Can you change the world for the better in 24-hours? That was the challenge 39 teams tackled at the Bayes Hack data-science challenge in November.
Bayes Impact is a Y Combinator-backed nonprofit which runs programs to bring data-science solutions to high impact social problems. In addition to a 12-month full-time fellowship supporting leading data scientists to work with civic and nonprofit organizations such as the Gates Foundation, Johns Hopkins and the White House, the organization runs an annual 24-hour hackathon to bring together data scientists and engineers to tackle social problems.
Starting from a set of 20 challenge problems proposed by government and non-profit organizations, teams drawn from the Silicon Valley’s top data-science talent applied their skills to finding impactful ways to use already available data to solve pressing social problems.
Google Cloud Platform sponsored the event with $500 Google Cloud Starter pack credit for each team, and a prize of $100K of Google Cloud Platform Credits to the winning team.
With only only 24 hours and large quantities of data to process, teams were able to leverage the power of tools such as Google Compute Engine and BigQuery to quickly chew through terabytes of information looking for ways to make meaningful impacts on people’s lives.
The winning team, comprised of five local Bay Area data scientists, used their data savvy and their Cloud Platform credits to identify prostitution rings by analyzing patterns of phone numbers and text in postings to adult escort websites. Using a cluster of Compute Engine nodes, the team processed a dataset provided by the non-profit group Thorn. They indexed 38,600 phone numbers and combined that with a heuristic phrase matching strategy to detect 143 separate networks or cells operating in the US.
“Realizing that it was going to take 76 days to process the data on a local laptop, we saw this as a place to use our Cloud Platform credits,” notes Peter Reinhardt, the lead for the winning team. “We found it really straightforward to get SSH access to our first compute instance right from the console.
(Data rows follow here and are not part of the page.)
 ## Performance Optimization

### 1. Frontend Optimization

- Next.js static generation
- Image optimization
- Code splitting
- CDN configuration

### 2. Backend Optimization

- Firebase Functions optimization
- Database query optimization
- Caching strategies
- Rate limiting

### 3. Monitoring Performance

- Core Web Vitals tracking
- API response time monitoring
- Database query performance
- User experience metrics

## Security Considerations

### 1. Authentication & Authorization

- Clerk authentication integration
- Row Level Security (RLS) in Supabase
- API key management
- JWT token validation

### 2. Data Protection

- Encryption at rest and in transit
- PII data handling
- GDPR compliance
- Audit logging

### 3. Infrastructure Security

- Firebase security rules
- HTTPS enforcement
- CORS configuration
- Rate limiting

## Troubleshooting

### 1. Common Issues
Once that was running, we were able to use that image to quickly bring up 10 machines, and went from nothing to a high powered compute cluster in just over half an hour.”
Paul Duan, President of Bayes Impact, observed that Cloud Platform “enabled the participants to get going quickly and focus on their application without having to spend too much time setting up infrastructure.”
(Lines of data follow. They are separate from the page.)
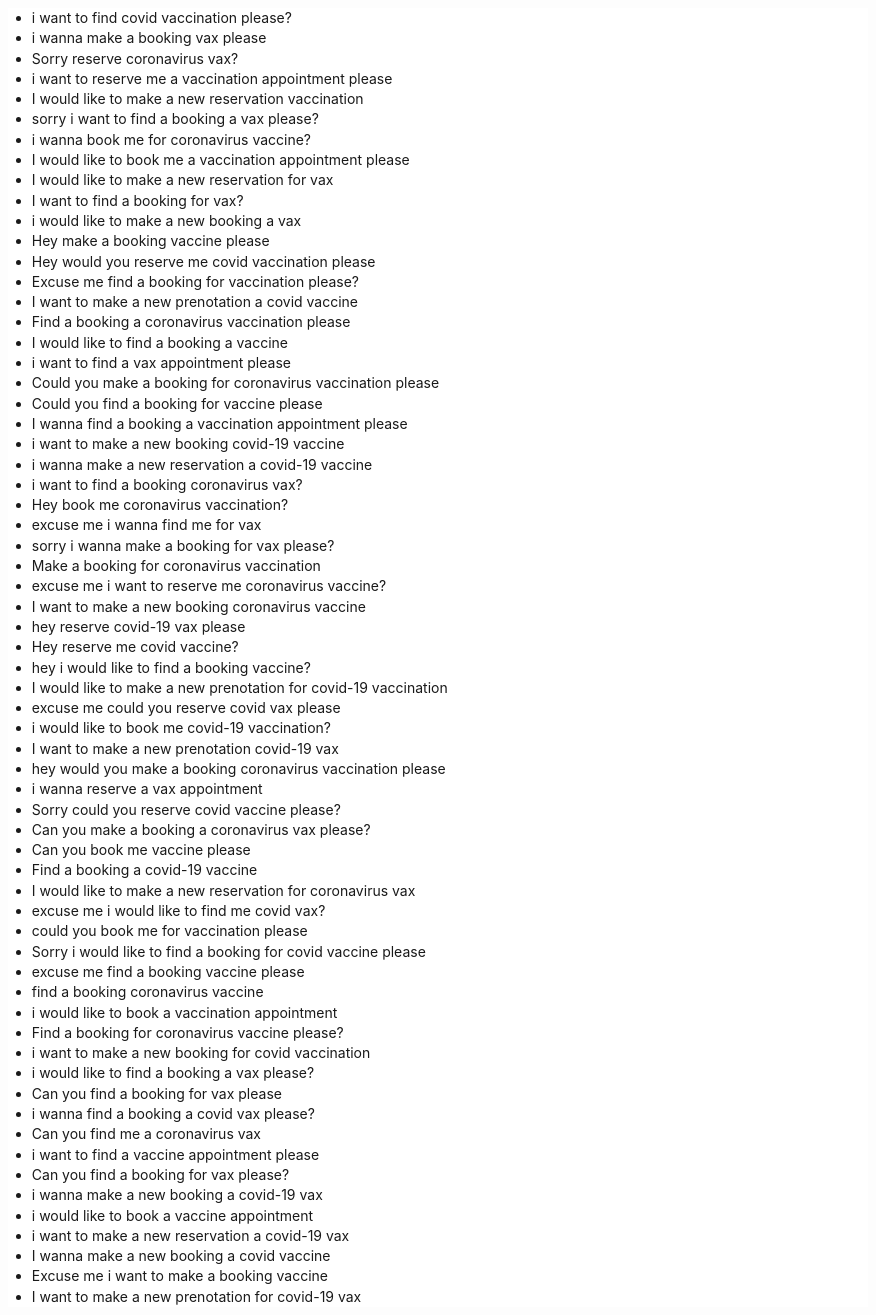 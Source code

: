 - i want to find covid vaccination please?
- i wanna make a booking vax please
- Sorry reserve coronavirus vax?
- i want to reserve me a vaccination appointment please
- I would like to make a new reservation vaccination
- sorry i want to find a booking a vax please?
- i wanna book me for coronavirus vaccine?
- I would like to book me a vaccination appointment please
- I would like to make a new reservation for vax
- I want to find a booking for vax?
- i would like to make a new booking a vax
- Hey make a booking vaccine please
- Hey would you reserve me covid vaccination please
- Excuse me find a booking for vaccination please?
- I want to make a new prenotation a covid vaccine
- Find a booking a coronavirus vaccination please
- I would like to find a booking a vaccine
- i want to find a vax appointment please
- Could you make a booking for coronavirus vaccination please
- Could you find a booking for vaccine please
- I wanna find a booking a vaccination appointment please
- i want to make a new booking covid-19 vaccine
- i wanna make a new reservation a covid-19 vaccine
- i want to find a booking coronavirus vax?
- Hey book me coronavirus vaccination?
- excuse me i wanna find me for vax
- sorry i wanna make a booking for vax please?
- Make a booking for coronavirus vaccination
- excuse me i want to reserve me coronavirus vaccine?
- I want to make a new booking coronavirus vaccine
- hey reserve covid-19 vax please
- Hey reserve me covid vaccine?
- hey i would like to find a booking vaccine?
- I would like to make a new prenotation for covid-19 vaccination
- excuse me could you reserve covid vax please
- i would like to book me covid-19 vaccination?
- I want to make a new prenotation covid-19 vax
- hey would you make a booking coronavirus vaccination please
- i wanna reserve a vax appointment
- Sorry could you reserve covid vaccine please?
- Can you make a booking a coronavirus vax please?
- Can you book me vaccine please
- Find a booking a covid-19 vaccine
- I would like to make a new reservation for coronavirus vax
- excuse me i would like to find me covid vax?
- could you book me for vaccination please
- Sorry i would like to find a booking for covid vaccine please
- excuse me find a booking vaccine please
- find a booking coronavirus vaccine
- i would like to book a vaccination appointment
- Find a booking for coronavirus vaccine please?
- i want to make a new booking for covid vaccination
- i would like to find a booking a vax please?
- Can you find a booking for vax please
- i wanna find a booking a covid vax please?
- Can you find me a coronavirus vax
- i want to find a vaccine appointment please
- Can you find a booking for vax please?
- i wanna make a new booking a covid-19 vax
- i would like to book a vaccine appointment
- i want to make a new reservation a covid-19 vax
- I wanna make a new booking a covid vaccine
- Excuse me i want to make a booking vaccine
- I want to make a new prenotation for covid-19 vax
It is estimated that 100,000 to 300,000 children are at risk of commercial sexual exploitation in the United States and one million children are exploited by the global commercial sex trade each year.* As the winning entry, the team’s work will be adopted and expanded as a resident Bayes Impact project.
Companies use data-science and Google’s Big Data tools to quickly answer tough data-intensive questions. Bayes Impact and Google worked together to show what is possible when human and technology resources are brought to bear against social problems.
Posted by Preston Holmes, Google Cloud Platform Solutions Architect
*U.S. Department of State, The Facts About Child Sex Tourism: 2005.